» **Aim of the task**
The word "internal" occurs in some lines of the listing. Copy those lines.
** Source data follows **
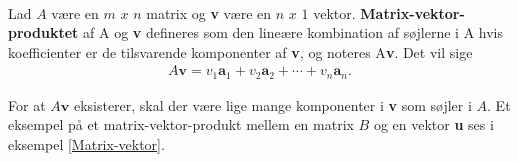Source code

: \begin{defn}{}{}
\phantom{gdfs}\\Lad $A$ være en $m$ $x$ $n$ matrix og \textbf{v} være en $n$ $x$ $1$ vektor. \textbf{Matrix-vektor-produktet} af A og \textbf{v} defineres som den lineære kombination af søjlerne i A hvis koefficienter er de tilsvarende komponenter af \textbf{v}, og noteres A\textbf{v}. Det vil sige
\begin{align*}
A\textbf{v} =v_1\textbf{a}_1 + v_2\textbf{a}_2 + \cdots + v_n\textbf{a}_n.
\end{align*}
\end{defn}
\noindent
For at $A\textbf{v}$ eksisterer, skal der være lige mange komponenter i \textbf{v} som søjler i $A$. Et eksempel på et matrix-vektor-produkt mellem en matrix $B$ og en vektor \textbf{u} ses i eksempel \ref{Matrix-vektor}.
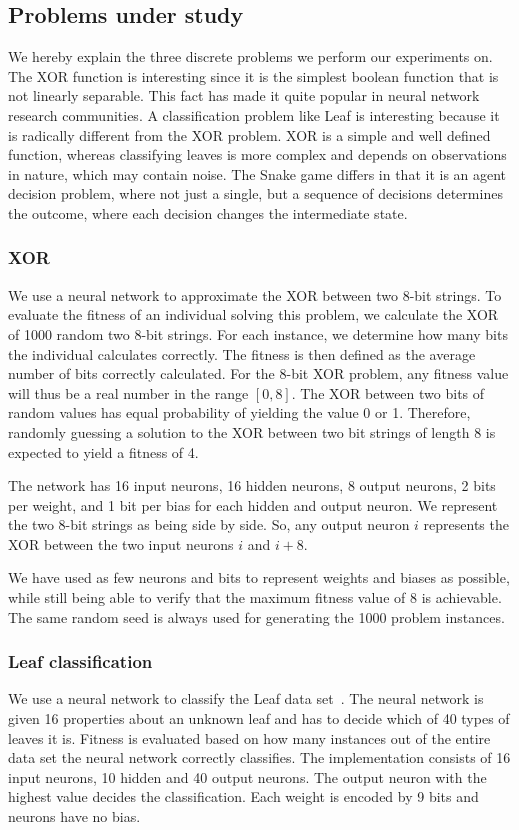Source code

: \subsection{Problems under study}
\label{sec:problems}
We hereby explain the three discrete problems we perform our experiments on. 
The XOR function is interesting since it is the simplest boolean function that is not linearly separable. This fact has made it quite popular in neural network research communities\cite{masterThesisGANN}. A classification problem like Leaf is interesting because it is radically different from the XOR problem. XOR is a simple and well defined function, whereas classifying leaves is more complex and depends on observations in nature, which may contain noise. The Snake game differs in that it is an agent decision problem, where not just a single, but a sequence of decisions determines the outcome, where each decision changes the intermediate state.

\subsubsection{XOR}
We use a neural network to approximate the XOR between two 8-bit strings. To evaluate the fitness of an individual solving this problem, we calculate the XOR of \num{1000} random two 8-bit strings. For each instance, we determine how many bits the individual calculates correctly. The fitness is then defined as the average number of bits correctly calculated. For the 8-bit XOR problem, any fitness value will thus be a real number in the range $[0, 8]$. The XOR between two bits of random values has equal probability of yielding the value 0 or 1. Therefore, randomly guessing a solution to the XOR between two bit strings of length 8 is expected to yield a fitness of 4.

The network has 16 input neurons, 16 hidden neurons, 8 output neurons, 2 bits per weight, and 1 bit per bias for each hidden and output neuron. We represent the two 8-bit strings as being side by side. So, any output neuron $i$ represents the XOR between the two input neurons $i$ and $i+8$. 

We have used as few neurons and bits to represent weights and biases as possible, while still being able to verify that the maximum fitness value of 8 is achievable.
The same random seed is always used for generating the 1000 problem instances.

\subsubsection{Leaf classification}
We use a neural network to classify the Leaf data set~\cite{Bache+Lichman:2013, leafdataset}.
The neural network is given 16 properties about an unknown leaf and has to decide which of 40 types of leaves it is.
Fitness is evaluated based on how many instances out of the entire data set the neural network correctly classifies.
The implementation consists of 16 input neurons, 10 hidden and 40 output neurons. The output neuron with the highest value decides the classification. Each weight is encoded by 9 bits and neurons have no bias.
** End of Source data **
** Source data follows **
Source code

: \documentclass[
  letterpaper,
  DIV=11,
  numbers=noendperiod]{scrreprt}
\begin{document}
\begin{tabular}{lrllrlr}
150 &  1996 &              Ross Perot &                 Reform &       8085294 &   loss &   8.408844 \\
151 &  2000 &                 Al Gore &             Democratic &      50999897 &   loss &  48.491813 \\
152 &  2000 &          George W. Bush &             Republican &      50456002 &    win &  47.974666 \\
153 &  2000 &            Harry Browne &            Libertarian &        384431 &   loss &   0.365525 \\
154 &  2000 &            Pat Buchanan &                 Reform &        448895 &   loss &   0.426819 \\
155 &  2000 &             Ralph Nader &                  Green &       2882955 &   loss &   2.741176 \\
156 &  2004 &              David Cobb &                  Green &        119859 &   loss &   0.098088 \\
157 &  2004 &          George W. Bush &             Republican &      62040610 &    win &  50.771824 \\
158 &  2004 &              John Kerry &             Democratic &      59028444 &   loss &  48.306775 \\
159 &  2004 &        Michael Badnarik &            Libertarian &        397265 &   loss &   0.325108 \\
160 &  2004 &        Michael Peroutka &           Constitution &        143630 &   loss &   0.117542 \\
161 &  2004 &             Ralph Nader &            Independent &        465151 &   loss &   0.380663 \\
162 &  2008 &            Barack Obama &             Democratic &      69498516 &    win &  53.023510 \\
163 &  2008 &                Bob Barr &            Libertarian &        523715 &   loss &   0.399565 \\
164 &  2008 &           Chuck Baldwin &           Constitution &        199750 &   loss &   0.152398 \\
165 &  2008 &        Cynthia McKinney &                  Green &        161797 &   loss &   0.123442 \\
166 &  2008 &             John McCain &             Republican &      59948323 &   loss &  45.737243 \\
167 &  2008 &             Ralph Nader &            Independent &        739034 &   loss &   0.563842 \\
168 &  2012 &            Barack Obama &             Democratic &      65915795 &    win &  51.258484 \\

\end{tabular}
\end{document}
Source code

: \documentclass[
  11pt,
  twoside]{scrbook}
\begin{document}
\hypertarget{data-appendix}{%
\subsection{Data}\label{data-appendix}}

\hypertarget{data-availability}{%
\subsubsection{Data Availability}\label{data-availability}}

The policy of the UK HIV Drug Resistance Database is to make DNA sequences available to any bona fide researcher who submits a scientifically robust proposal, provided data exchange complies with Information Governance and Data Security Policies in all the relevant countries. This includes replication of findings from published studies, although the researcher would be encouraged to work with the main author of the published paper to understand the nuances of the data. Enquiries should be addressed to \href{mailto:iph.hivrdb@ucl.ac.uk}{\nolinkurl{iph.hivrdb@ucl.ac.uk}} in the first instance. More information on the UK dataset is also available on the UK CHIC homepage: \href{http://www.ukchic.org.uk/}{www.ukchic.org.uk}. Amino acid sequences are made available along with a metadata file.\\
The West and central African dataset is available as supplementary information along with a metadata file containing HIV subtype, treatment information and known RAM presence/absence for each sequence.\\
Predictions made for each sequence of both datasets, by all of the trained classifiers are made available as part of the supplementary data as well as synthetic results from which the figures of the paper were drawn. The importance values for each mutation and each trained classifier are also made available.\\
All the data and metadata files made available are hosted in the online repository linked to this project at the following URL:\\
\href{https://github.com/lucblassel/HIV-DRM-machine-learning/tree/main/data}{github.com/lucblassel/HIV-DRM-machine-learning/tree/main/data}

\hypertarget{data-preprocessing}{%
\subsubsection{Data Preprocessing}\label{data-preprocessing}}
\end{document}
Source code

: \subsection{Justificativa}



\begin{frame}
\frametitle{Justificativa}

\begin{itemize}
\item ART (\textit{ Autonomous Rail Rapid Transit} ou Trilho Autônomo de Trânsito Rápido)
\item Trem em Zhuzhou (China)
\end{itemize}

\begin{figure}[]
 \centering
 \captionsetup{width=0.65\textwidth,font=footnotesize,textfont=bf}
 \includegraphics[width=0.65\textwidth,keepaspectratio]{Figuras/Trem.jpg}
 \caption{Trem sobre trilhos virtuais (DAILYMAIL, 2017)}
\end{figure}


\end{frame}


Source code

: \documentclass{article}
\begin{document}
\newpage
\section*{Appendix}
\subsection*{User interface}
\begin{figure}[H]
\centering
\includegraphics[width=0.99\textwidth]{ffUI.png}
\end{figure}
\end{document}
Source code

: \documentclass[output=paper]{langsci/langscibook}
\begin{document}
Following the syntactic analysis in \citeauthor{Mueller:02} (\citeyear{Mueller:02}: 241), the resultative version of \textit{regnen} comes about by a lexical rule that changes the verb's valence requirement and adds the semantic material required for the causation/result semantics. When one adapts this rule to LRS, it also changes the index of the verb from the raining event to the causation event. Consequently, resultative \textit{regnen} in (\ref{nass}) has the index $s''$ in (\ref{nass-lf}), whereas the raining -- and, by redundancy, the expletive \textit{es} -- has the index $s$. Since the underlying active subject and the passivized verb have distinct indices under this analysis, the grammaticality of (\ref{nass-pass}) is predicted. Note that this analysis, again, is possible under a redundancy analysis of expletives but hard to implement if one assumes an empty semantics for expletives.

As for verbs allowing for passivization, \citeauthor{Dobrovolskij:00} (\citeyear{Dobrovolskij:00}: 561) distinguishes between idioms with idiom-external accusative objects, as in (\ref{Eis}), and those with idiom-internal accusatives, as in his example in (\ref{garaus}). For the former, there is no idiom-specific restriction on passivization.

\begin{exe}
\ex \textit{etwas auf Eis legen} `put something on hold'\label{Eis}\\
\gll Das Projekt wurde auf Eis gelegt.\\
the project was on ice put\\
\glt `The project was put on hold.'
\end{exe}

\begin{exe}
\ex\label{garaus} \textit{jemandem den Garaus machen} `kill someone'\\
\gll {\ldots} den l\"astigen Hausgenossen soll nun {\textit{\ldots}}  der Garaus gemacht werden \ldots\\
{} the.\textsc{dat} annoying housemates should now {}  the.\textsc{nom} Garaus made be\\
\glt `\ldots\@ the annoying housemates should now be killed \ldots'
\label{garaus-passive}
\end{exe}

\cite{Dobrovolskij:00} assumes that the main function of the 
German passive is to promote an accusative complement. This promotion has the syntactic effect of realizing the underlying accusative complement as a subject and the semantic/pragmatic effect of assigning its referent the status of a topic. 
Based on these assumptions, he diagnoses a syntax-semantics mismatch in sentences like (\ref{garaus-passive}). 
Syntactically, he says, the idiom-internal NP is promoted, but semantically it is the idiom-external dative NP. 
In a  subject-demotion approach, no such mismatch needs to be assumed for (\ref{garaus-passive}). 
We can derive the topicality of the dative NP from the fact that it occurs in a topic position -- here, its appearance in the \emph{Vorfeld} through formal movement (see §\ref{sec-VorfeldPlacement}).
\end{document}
** End of Source data **
» **Problem solution**
As for verbs allowing for passivization, \citeauthor{Dobrovolskij:00} (\citeyear{Dobrovolskij:00}: 561) distinguishes between idioms with idiom-external accusative objects, as in (\ref{Eis}), and those with idiom-internal accusatives, as in his example in (\ref{garaus}). For the former, there is no idiom-specific restriction on passivization.
Syntactically, he says, the idiom-internal NP is promoted, but semantically it is the idiom-external dative NP. 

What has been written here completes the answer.